Lara returned to the dining room table and picked up a photo. It showed two young boys who looked to be twelve or thirteen, mugging towards the camera. The photographer holding a box camera at waist level was an unseen third person shadowed on the ground before them. The boys wore loose shorts, one had a vest knitted in a Fair Isle pattern over his short-sleeved shirt. They were barefoot with cheeky grins and gave the impression of being good friends or close brothers. She turned the photo over and written in pencil on the back was ‘Clem and best friend, 1932’.
Cedartown, 1932
‘Hey, Clem, you finished yet?’
‘Yeah. Had to clean the milk shed. All done. So what’re we going to do then?’
‘Got some good green weed. Reckon the blackfish might be on.’
‘You beauty. I’ll get my rod.’
Carrying their fishing gear, the two boys walked across the dairy paddocks belonging to Clem’s family, the Richards.
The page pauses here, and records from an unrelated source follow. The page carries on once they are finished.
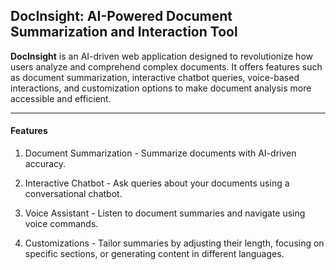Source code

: ## DocInsight: AI-Powered Document Summarization and Interaction Tool

**DocInsight** is an AI-driven web application designed to revolutionize how users analyze and comprehend complex documents. It offers features such as document summarization, interactive chatbot queries, voice-based interactions, and customization options to make document analysis more accessible and efficient.

---

#### Features

1. Document Summarization - Summarize documents with AI-driven accuracy.

2. Interactive Chatbot - Ask queries about your documents using a conversational chatbot.

3. Voice Assistant - Listen to document summaries and navigate using voice commands.

4. Customizations - Tailor summaries by adjusting their length, focusing on specific sections, or generating content in different languages.
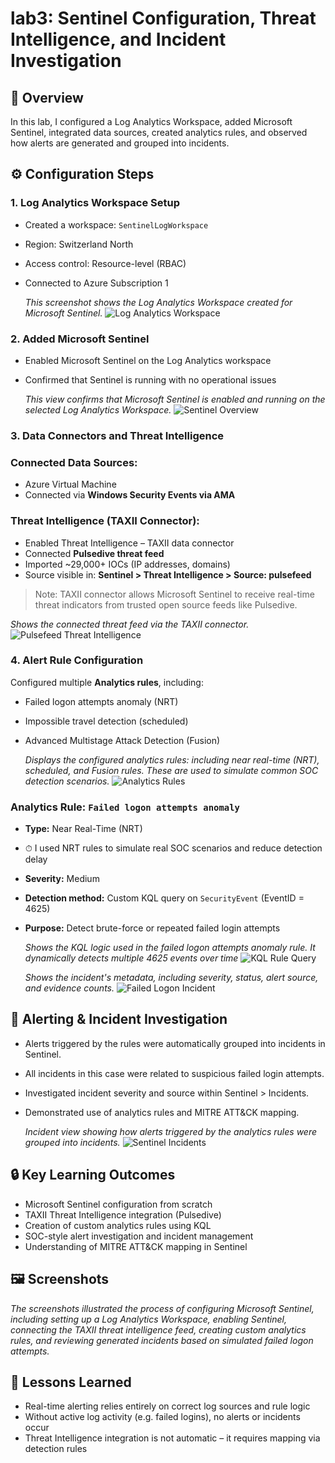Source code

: # lab3: Sentinel Configuration, Threat Intelligence, and Incident Investigation

## 🧩 Overview
In this lab, I configured a Log Analytics Workspace, added Microsoft Sentinel, integrated data sources, created analytics rules, and observed how alerts are generated and grouped into incidents.

## ⚙️ Configuration Steps

### 1. Log Analytics Workspace Setup
- Created a workspace: `SentinelLogWorkspace`
- Region: Switzerland North
- Access control: Resource-level (RBAC)
- Connected to Azure Subscription 1

  *This screenshot shows the Log Analytics Workspace created for Microsoft Sentinel.*
![Log Analytics Workspace](log-analytics-workspace.png)

### 2. Added Microsoft Sentinel
- Enabled Microsoft Sentinel on the Log Analytics workspace
- Confirmed that Sentinel is running with no operational issues

  *This view confirms that Microsoft Sentinel is enabled and running on the selected Log Analytics Workspace.*
![Sentinel Overview](sentinel-enabled.png)

### 3. Data Connectors and Threat Intelligence

### Connected Data Sources:
- Azure Virtual Machine
- Connected via **Windows Security Events via AMA**

### Threat Intelligence (TAXII Connector):
- Enabled Threat Intelligence – TAXII data connector
- Connected **Pulsedive threat feed**
- Imported ~29,000+ IOCs (IP addresses, domains)
- Source visible in: **Sentinel > Threat Intelligence > Source: pulsefeed**

> Note: TAXII connector allows Microsoft Sentinel to receive real-time threat indicators from trusted open source feeds like Pulsedive.

  *Shows the connected threat feed via the TAXII connector.*
![Pulsefeed Threat Intelligence](pulsefeed.png)

### 4. Alert Rule Configuration

Configured multiple **Analytics rules**, including:
- Failed logon attempts anomaly (NRT)
- Impossible travel detection (scheduled)
- Advanced Multistage Attack Detection (Fusion)

  *Displays the configured analytics rules: including near real-time (NRT), scheduled, and Fusion rules. These are used to simulate common SOC detection scenarios.*
![Analytics Rules](analytics-rules.png)

### Analytics Rule: `Failed logon attempts anomaly`
- **Type:** Near Real-Time (NRT)
- ⏱ I used NRT rules to simulate real SOC scenarios and reduce detection delay
- **Severity:** Medium
- **Detection method:** Custom KQL query on `SecurityEvent` (EventID = 4625)
- **Purpose:** Detect brute-force or repeated failed login attempts

  *Shows the KQL logic used in the failed logon attempts anomaly rule. It dynamically detects multiple 4625 events over time* 
![KQL Rule Query](rule-query.png)

  *Shows the incident's metadata, including severity, status, alert source, and evidence counts.*
![Failed Logon Incident](sentinel-failed-logon-attempt.png)

## 🚨 Alerting & Incident Investigation
- Alerts triggered by the rules were automatically grouped into incidents in Sentinel.
- All incidents in this case were related to suspicious failed login attempts.
- Investigated incident severity and source within Sentinel > Incidents.
- Demonstrated use of analytics rules and MITRE ATT&CK mapping.
  
  *Incident view showing how alerts triggered by the analytics rules were grouped into incidents.*
![Sentinel Incidents](sentinel-incidents.png)

## 🔒 Key Learning Outcomes 
- Microsoft Sentinel configuration from scratch
- TAXII Threat Intelligence integration (Pulsedive)
- Creation of custom analytics rules using KQL
- SOC-style alert investigation and incident management
- Understanding of MITRE ATT&CK mapping in Sentinel

## 🖼️ Screenshots  
*The screenshots illustrated the process of configuring Microsoft Sentinel, including setting up a Log Analytics Workspace, enabling Sentinel, connecting the TAXII threat intelligence feed, creating custom analytics rules, and reviewing generated incidents based on simulated failed logon attempts.*

## 🎯 Lessons Learned  
- Real-time alerting relies entirely on correct log sources and rule logic  
- Without active log activity (e.g. failed logins), no alerts or incidents occur  
- Threat Intelligence integration is not automatic – it requires mapping via detection rules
It was a small farm by some North Coast standards but the rich alluvial floodplain provided lush grasses allowing his father to run more Jersey cows per paddock than farms further inland. The boys scrambled through the scrubby trees and undergrowth, following the tr
ack to their favourite spot on the river where there was a rough wooden landing jutting from the bank. Next to it an overhanging tree had a rope fastened to a high branch for the boys to swing out and drop into the river.
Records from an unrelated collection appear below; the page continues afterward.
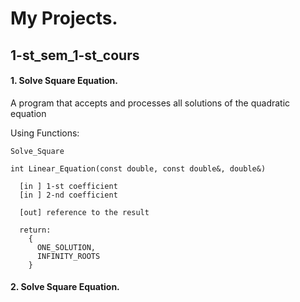 
# My Projects.

## 1-st_sem_1-st_cours 

#### 1.   Solve Square Equation.

 A program that accepts and processes all solutions of the quadratic equation 
 
  Using Functions:
  
    Solve_Square 
      
    int Linear_Equation(const double, const double&, double&)
      
      [in ] 1-st coefficient
      [in ] 2-nd coefficient      
      
      [out] reference to the result
        
      return:
        {
          ONE_SOLUTION,
          INFINITY_ROOTS
        }
        
  
 
#### 2.   Solve Square Equation.
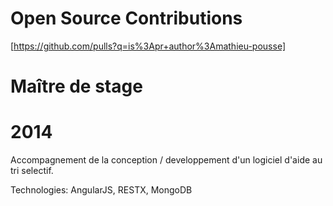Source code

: # Open Source Contributions

[https://github.com/pulls?q=is%3Apr+author%3Amathieu-pousse]


# Maître de stage

# 2014 

Accompagnement de la conception / developpement d'un logiciel d'aide au tri selectif.

Technologies: AngularJS, RESTX, MongoDB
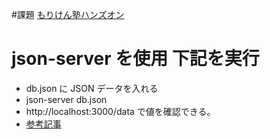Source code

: #課題
[もりけん塾ハンズオン](https://github.com/sae-github/handsonFrontend/blob/master/work/markup/1.md#17)

# json-server を使用 下記を実行

- db.json に JSON データを入れる
- json-server db.json
- http://localhost:3000/data で値を確認できる。
- [参考記事](https://qiita.com/futoase/items/2859a60c8b240da70572)
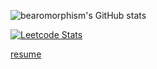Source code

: ![bearomorphism's GitHub stats](https://github-readme-stats.vercel.app/api?username=bearomorphism&show_icons=true&theme=radical)

[![Leetcode Stats](https://leetcard.jacoblin.cool/Mrbear666)](https://leetcode.com/Mrbear666/)

[resume](https://drive.google.com/file/d/1qeMsSqrg8v4ka4Y4vy4CpF0oeV4aJxay/view?usp=share_link)
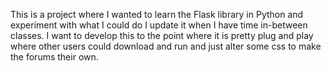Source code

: This is a project where I wanted to learn the Flask library in Python and experiment with what I could do I update it when I have time in-between classes. I want to develop this to the point where it is pretty plug and play where other users could download and run and just alter some css to make the forums their own.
Late morning and the surface of the broad river was ruffled by a light breeze but the spring sun was warm.
‘Good time for fishin’ I reckon,’ said Clem with authority. Within a couple of minutes of casting, his float gently sank and he gave the rod a sharp flick. ‘Got him,’ he hissed, then let out a gleeful shout. ‘A beauty!’ He landed a plate-sized blackfish. ‘Beat you. First fish gets the prize,’ he chanted, thinking of the extra Minties they had allocated for the prize.
‘You’ve got a good rod,’ grumbled Thommo. ‘This thing of mine is too old.’
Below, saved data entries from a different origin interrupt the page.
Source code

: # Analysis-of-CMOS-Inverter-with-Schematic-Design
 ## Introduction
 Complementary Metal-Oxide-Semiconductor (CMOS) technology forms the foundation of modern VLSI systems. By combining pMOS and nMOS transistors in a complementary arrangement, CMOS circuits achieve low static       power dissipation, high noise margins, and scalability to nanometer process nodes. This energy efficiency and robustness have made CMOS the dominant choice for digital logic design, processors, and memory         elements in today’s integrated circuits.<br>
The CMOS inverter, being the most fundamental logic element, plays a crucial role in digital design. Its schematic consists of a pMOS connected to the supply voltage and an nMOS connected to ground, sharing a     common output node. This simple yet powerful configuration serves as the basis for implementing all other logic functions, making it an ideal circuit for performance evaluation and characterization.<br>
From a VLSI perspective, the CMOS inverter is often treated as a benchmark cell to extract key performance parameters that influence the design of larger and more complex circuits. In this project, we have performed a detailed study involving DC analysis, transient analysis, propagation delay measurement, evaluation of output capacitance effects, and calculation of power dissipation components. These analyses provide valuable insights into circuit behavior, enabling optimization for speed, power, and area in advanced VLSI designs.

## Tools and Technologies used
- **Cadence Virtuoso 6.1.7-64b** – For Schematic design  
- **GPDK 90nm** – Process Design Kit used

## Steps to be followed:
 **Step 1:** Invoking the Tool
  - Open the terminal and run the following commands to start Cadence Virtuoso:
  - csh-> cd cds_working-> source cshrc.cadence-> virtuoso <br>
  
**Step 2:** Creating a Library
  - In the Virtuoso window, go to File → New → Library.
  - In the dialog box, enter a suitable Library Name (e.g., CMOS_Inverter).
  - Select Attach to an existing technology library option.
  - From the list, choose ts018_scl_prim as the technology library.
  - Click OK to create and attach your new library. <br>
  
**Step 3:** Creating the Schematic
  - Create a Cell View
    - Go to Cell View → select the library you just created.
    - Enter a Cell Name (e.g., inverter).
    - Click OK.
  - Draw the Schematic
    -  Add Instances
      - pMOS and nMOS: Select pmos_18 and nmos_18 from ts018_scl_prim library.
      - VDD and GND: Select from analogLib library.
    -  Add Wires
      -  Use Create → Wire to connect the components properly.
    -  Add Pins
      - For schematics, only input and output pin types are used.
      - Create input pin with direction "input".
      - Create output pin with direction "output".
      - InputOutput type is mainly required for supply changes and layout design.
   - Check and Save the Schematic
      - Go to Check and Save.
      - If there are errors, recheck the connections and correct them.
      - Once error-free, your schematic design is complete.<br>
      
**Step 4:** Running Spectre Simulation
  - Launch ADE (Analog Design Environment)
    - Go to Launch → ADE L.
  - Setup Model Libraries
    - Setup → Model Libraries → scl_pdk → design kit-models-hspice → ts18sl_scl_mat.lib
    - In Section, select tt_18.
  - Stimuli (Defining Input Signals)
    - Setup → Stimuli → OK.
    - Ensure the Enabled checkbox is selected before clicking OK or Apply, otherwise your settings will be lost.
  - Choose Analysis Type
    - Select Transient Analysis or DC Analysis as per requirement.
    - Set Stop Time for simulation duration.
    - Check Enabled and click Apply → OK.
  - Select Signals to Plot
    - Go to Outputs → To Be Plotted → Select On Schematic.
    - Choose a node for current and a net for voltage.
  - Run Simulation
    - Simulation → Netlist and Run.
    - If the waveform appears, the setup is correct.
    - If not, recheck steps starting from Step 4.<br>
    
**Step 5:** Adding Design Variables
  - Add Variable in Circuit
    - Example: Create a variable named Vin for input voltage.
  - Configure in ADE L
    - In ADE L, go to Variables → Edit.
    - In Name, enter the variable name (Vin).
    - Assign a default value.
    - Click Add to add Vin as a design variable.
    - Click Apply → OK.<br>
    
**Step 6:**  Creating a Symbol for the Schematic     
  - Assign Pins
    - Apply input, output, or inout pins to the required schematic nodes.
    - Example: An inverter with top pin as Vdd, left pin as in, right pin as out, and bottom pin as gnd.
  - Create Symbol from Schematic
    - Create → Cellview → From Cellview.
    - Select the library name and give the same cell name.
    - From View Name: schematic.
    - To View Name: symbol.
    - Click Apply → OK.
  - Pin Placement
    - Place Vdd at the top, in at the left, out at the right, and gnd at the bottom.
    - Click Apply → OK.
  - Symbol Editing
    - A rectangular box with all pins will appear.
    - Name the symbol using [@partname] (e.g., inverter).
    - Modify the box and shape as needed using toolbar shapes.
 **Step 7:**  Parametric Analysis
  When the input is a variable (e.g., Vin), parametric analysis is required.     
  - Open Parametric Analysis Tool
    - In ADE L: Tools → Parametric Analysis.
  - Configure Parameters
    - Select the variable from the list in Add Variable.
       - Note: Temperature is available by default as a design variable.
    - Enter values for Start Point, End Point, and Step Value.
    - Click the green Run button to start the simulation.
‘No, it’s not. Keith said that rod of your grandad’s is special. Came from England, he reckons.’
‘Do they have blackfish over there? Don’t they go after trout and stuff?’
‘Dunno. I’ll ask.’ In Clem’s eyes his older brother Keith was an authority on just about everything. He didn’t ask why Thommo was using his grandad’s old rod when his family could’ve bought him a new one from Davidson’s Store. Thommo’s father was an electrician and had a small operation servicing homes and businesses. In addition Mr Thompson ran the picture shows screened in the Town Hall. To Clem the Thompsons seemed to be relatively well-off townies. Clem’s family had been share farmers until two years ago when they’d got enough together through a small inheritance to buy the farm outright, but it was still a struggle to survive on the land. A lot of people in the town and valley were being hit hard by the long-running Depression and moving on.